* WHAT THE EXERCISE ASKS
In the entries below, every line that contains "This" must be located and copied.

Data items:
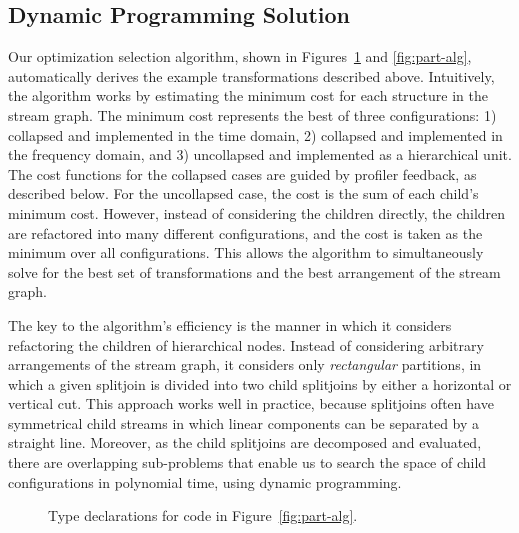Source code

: \documentclass{sig-alternate}
\begin{document}
{\subsection{Dynamic Programming Solution}

Our optimization selection algorithm, shown in
Figures~\ref{fig:part-decl} and \ref{fig:part-alg}, automatically
derives the example transformations described above.  Intuitively, the
algorithm works by estimating the minimum cost for each structure in
the stream graph. The minimum cost represents the best of three
configurations: 1) collapsed and implemented in the time domain, 2)
collapsed and implemented in the frequency domain, and 3) uncollapsed
and implemented as a hierarchical unit.  The cost functions for the
collapsed cases are guided by profiler feedback, as described below.
For the uncollapsed case, the cost is the sum of each child's minimum
cost.  However, instead of considering the children directly, the
children are refactored into many different configurations, and the
cost is taken as the minimum over all configurations.  This allows the
algorithm to simultaneously solve for the best set of transformations
and the best arrangement of the stream graph.

The key to the algorithm's efficiency is the manner in which it
considers refactoring the children of hierarchical nodes.  Instead of
considering arbitrary arrangements of the stream graph, it considers
only {\it rectangular} partitions, in which a given splitjoin is
divided into two child splitjoins by either a horizontal 
or vertical cut.
This approach works well in practice, because splitjoins often have
symmetrical child streams in which linear components can be separated
by a straight line.  Moreover, as the child splitjoins are decomposed
and evaluated, there are overlapping sub-problems that enable us to
search the space of child configurations in polynomial time, using
dynamic programming.

\begin{figure}[t]
\vspace{-12pt}
  \vspace{-10pt}
  \caption{Type declarations for code in Figure~\ref{fig:part-alg}.
  \protect\label{fig:part-decl}}
  \vspace{-22pt}
  \makeline
  \vspace{-12pt}
\end{figure}

}
\end{document}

* TASK RESULT
cost is taken as the minimum over all configurations.  This allows the
This approach works well in practice, because splitjoins often have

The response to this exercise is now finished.